Voxel-wise multivariate analysis of brain-psychosocial associations in adolescents reveals six latent dimensions of cognition and psychopathology

Biol Psychiatry Cogn Neurosci Neuroimaging. 2024 Apr 6:S2451-9022(24)00085-5. doi: 10.1016/j.bpsc.2024.03.006. Online ahead of print.

Abstract

Background: Adolescence heralds the onset of much psychopathology, which may be conceptualized as an emergence of altered covariation between symptoms and brain measures. Multivariate methods can detect such modes of covariation or latent dimensions, but none specifically relating to psychopathology have yet been found using population-level structural brain data. Using voxel-wise (instead of parcellated) brain data may strengthen latent dimensions' brain-psychosocial relationships, but this creates computational challenges.

Methods: We obtained voxel-wise grey matter density and psychosocial variables from the baseline (aged 9-10 years) Adolescent Brain and Cognitive Development cohort (n=11288), and employed a state-of-the-art segmentation method, sparse partial least squares, and a rigorous machine learning framework to prevent overfitting.

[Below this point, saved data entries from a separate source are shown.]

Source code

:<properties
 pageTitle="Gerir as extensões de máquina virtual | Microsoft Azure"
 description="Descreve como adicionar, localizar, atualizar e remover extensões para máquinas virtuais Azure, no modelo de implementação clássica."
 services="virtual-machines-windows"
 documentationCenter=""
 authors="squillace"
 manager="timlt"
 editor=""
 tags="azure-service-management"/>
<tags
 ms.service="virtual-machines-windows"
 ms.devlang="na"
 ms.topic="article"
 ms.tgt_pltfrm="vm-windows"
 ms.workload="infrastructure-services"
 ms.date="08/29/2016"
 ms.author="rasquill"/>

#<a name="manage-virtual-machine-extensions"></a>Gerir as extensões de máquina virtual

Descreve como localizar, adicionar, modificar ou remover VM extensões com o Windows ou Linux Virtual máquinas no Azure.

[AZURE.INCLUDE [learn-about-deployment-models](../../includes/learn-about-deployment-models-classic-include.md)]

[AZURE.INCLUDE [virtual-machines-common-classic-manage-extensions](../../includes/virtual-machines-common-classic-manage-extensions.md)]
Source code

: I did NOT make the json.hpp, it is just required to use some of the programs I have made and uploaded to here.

Results: We found six latent dimensions, four pertaining specifically to mental health. The mental health dimensions related to overeating, anorexia/internalizing, oppositional symptoms (all p<0.002) and ADHD symptoms (p=0.03). ADHD related to increased and internalizing related to decreased grey matter density in dopaminergic and serotonergic midbrain areas, whereas oppositional symptoms related to increased grey matter in a noradrenergic nucleus. Internalizing related to increased and oppositional symptoms to reduced grey matter density in insula, cingulate and auditory cortices. Striatal regions featured strongly, with reduced caudate nucleus grey matter in ADHD, and reduced putamen grey matter in oppositional/conduct problems. Voxel-wise grey matter density generated stronger brain-psychosocial correlations than brain parcellations.

Conclusions: Voxel-wise brain data strengthen latent dimensions of brain-psychosocial covariation and sparse multivariate methods increase their psychopathological specificity. Internalizing and externalizing are associated with opposite grey matter changes in similar cortical and subcortical areas.

Keywords: brain-behaviour associations; machine learning; neurodevelopment; partial least squares; psychopathology; structural MRI.